The halls inside were painted with the rich cultural heritage of the Sultan’s religions and the sitting area or the throne resembled to me the larger than life of the Sultan. The Conqueror, Mehmed in 1453 after the conquest of Istanbul started to build the palace from 1460 and was completed by the end of 1478 (Topkapisarayi.gov.tr). The walls reflected the holy writings of Islam and indicated that there was a very high adherence to the religion followed by them.
The above picture shows the wall details including writings about the Islam religion.

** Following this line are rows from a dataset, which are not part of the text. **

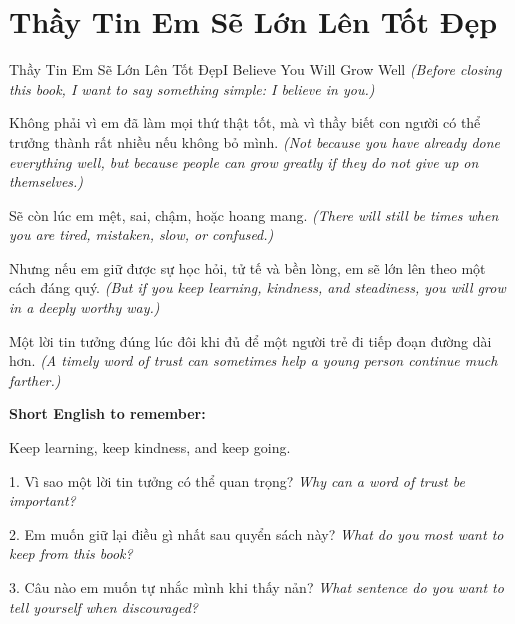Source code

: \section{Thầy Tin Em Sẽ Lớn Lên Tốt Đẹp}
\begin{truyen}{Thầy Tin Em Sẽ Lớn Lên Tốt Đẹp}{I Believe You Will Grow Well}
\textit{(Before closing this book, I want to say something simple: I believe in you.)}

Không phải vì em đã làm mọi thứ thật tốt, mà vì thầy biết con người có thể trưởng thành rất nhiều nếu không bỏ mình.
\textit{(Not because you have already done everything well, but because people can grow greatly if they do not give up on themselves.)}

Sẽ còn lúc em mệt, sai, chậm, hoặc hoang mang.
\textit{(There will still be times when you are tired, mistaken, slow, or confused.)}

Nhưng nếu em giữ được sự học hỏi, tử tế và bền lòng, em sẽ lớn lên theo một cách đáng quý.
\textit{(But if you keep learning, kindness, and steadiness, you will grow in a deeply worthy way.)}
\end{truyen}

\begin{baihoc}
Một lời tin tưởng đúng lúc đôi khi đủ để một người trẻ đi tiếp đoạn đường dài hơn.
\textit{(A timely word of trust can sometimes help a young person continue much farther.)}
\end{baihoc}

\begin{ghinhoanh}
\textbf{Short English to remember:}

Keep learning, keep kindness, and keep going.

\end{ghinhoanh}

\begin{tuhocnhanh}
1. Vì sao một lời tin tưởng có thể quan trọng? \textit{Why can a word of trust be important?}

2. Em muốn giữ lại điều gì nhất sau quyển sách này? \textit{What do you most want to keep from this book?}

3. Câu nào em muốn tự nhắc mình khi thấy nản? \textit{What sentence do you want to tell yourself when discouraged?}
\end{tuhocnhanh}
\ngancach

The hall height is more than average indicating the Sultan’s desire of grandness but a strict follower of his religion with submissive attitude. Primarily the Divan served the administrative works, Sultans private meetings with his ministers, with the public to hear and announce important decisions about the realm and rules. The building to me holds an important significance in the entire palace because, it was probably the only place where outside public was allowed to enter and they would perceive the strength of the Sultan by the design and the grandness of the halls designed. The grand design of the hall displayed something beyond its grandness and that is power and influence of the Sultan. To me, it seemed that more than posing a threatening or an intimidating look, the hall actually showcased a more friendly gesture, indicating that if people are right and follow the rules laid down by the Sultan, there is nothing to fear about and justice will be undeniable under the Sultan’s rule.